Restait le mari; mais le pauvre diable était tellement ivre de kaoua, que j’en eus facilement raison, et il se décida à suivre sa femme en titubant.

Voilà bien les sauvages, pensais-je en revenant m’asseoir, chez eux tout est poussé hors des limites de la juste raison; ils vous adorent ou vous exècrent, et ils chérissent leur haine, au point qu’elle prime chez eux tous les sentiments d’humanité.

Maintenant, me voici demeuré seul auprès d’une femme mourante, et personne ne viendra. En vérité, c’est à se croire au beau milieu de Paris, car on n’a pas plus de cœur ici que là-bas. Et pourtant.

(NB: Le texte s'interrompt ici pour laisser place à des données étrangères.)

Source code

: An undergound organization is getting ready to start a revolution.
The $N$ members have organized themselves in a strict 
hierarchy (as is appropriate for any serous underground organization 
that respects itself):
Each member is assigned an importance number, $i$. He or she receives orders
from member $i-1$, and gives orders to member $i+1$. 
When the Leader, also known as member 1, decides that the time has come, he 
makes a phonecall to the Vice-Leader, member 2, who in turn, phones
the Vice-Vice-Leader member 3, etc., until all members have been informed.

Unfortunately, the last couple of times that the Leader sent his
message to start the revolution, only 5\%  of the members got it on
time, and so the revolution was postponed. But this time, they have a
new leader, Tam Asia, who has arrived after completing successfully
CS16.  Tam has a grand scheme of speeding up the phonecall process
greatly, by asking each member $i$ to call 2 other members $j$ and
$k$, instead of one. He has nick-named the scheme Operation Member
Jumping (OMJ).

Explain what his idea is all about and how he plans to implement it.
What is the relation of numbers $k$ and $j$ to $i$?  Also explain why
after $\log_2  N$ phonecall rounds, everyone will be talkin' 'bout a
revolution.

La nuit se passa froide et silencieuse.

La Fleur-des-eaux conservait toujours son effrayante immobilité. Le jour parut, le soleil éclata instantanément, comme une lampe à laquelle on vient de communiquer le feu.

Mille oiseaux endormis sur les arbres ou le long des grèves, firent entendre un ramage assourdissant. Toute la nature semblait en fête, lorsque j’étais là, seul et navré, devant un être inconscient de sa situation. Je voulus m’endormir; mais il me fallait retirer ma main de la sienne, qui se remit à chercher.

J’approchai alors ma tête, et cette main se posa sur mon visage.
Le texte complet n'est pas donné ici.